** About this exercise **
Please repeat exactly the lines below from the one containing "4. Helyezd el" down to the one containing "1. Minden elem", both included, and nothing else.

(Saved data entries)
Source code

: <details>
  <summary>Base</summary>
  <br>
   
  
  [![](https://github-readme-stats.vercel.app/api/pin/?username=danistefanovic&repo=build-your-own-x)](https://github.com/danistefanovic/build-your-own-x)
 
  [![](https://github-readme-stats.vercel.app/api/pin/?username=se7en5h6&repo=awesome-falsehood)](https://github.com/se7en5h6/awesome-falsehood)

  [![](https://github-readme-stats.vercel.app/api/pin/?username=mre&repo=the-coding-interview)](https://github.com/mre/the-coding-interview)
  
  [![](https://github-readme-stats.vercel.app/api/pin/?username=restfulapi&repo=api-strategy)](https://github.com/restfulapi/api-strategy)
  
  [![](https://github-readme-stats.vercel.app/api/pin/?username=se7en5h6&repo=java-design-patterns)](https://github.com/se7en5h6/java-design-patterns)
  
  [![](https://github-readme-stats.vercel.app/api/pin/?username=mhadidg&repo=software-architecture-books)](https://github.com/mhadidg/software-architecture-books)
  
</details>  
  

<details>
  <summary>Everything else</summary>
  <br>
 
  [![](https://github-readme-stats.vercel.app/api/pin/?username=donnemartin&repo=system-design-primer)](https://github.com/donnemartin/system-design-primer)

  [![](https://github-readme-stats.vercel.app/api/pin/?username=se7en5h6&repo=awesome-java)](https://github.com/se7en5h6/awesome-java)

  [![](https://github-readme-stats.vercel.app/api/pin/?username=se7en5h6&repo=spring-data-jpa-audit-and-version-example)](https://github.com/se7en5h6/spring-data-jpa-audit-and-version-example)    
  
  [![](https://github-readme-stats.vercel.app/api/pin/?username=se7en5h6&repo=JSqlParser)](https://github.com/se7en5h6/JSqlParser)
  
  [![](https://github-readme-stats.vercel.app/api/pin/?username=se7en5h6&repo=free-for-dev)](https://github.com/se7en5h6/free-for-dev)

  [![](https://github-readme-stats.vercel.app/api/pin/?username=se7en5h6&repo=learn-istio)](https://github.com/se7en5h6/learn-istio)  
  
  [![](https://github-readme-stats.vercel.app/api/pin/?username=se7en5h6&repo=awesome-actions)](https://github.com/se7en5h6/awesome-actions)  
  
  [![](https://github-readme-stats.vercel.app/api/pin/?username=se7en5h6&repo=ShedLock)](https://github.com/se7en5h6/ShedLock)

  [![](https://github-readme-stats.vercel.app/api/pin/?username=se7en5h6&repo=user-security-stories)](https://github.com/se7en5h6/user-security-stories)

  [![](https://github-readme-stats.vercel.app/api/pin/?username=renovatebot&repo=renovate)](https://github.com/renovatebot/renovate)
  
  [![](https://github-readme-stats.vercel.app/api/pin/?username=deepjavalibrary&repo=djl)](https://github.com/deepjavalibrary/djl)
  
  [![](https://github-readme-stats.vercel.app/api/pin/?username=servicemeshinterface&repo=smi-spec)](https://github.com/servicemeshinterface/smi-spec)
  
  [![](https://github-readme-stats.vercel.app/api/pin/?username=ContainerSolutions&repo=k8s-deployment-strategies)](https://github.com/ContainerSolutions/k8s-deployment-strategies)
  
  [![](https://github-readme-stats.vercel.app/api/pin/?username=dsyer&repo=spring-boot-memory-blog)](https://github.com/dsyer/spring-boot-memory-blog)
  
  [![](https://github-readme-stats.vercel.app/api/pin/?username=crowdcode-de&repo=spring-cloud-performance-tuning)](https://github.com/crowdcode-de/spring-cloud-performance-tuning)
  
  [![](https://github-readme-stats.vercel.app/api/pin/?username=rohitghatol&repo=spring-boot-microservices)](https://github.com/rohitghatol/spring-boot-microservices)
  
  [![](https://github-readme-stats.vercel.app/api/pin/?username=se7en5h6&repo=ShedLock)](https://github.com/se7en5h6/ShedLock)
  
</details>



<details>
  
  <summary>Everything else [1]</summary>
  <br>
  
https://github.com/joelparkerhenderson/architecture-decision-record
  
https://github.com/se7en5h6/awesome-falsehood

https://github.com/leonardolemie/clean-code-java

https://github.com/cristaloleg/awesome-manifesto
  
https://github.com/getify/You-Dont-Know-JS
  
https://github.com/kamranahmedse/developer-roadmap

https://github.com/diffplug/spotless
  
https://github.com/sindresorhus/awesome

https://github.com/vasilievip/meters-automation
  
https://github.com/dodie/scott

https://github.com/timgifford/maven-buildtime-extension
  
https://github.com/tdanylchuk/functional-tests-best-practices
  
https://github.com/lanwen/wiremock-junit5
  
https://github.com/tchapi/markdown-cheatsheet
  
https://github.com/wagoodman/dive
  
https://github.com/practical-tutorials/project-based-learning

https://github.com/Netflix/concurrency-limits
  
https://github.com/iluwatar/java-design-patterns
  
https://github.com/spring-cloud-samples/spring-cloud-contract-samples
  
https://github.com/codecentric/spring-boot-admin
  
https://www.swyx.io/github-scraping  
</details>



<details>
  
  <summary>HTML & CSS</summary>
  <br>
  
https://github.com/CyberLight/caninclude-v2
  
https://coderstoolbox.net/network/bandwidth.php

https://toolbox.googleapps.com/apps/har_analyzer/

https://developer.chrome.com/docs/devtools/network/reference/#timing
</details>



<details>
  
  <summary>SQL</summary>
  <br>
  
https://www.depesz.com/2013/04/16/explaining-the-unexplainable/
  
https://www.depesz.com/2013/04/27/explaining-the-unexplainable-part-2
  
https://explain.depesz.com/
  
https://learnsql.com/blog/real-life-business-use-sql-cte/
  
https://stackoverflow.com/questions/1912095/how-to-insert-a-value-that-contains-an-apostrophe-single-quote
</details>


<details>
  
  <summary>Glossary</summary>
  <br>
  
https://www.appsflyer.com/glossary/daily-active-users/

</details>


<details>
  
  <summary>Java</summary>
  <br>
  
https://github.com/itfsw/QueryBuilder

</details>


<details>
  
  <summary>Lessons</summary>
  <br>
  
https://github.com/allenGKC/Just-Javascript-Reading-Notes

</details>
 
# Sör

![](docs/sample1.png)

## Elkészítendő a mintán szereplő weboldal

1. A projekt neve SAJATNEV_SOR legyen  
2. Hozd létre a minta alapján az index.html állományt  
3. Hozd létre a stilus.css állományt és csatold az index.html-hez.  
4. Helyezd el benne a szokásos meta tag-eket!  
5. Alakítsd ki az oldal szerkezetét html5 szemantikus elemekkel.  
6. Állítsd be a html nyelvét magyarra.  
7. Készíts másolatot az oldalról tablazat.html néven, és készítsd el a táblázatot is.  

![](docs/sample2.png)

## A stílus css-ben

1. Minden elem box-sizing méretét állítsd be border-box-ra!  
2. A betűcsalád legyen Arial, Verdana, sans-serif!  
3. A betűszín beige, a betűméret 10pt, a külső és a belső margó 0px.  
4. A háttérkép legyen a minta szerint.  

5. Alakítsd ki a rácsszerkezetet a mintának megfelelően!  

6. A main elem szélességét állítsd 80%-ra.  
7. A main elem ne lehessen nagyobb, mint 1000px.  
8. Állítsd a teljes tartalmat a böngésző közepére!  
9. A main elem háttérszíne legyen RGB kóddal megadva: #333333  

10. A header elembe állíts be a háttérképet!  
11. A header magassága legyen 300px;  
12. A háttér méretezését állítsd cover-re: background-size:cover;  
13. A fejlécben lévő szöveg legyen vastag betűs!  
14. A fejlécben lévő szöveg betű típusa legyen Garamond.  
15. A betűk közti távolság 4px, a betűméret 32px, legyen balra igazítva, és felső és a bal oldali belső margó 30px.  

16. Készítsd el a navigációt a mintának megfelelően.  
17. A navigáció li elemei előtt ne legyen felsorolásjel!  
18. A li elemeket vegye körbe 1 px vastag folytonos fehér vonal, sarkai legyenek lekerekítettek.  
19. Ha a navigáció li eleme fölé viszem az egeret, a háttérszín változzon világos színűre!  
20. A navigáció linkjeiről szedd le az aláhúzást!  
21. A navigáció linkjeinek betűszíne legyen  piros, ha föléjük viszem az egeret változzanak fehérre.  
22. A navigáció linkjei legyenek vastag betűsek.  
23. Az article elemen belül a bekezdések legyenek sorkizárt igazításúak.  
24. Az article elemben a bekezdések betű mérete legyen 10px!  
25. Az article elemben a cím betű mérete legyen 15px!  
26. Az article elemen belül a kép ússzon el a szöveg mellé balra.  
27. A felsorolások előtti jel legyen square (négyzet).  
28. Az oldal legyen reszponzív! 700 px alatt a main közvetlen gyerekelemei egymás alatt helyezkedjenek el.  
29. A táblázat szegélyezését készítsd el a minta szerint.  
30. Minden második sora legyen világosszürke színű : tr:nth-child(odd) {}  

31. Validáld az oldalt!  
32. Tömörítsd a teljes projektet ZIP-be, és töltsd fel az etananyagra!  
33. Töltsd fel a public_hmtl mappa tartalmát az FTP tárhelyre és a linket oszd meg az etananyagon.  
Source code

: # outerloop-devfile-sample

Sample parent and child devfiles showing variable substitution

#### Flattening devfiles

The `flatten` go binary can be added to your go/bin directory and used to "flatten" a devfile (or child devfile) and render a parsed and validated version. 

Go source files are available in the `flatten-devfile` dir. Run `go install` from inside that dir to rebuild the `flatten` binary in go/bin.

** Finished exercise **
4. Helyezd el benne a szokásos meta tag-eket!  
5. Alakítsd ki az oldal szerkezetét html5 szemantikus elemekkel.  
6. Állítsd be a html nyelvét magyarra.  
7. Készíts másolatot az oldalról tablazat.html néven, és készítsd el a táblázatot is.  

![](docs/sample2.png)

## A stílus css-ben

1. Minden elem box-sizing méretét állítsd be border-box-ra!  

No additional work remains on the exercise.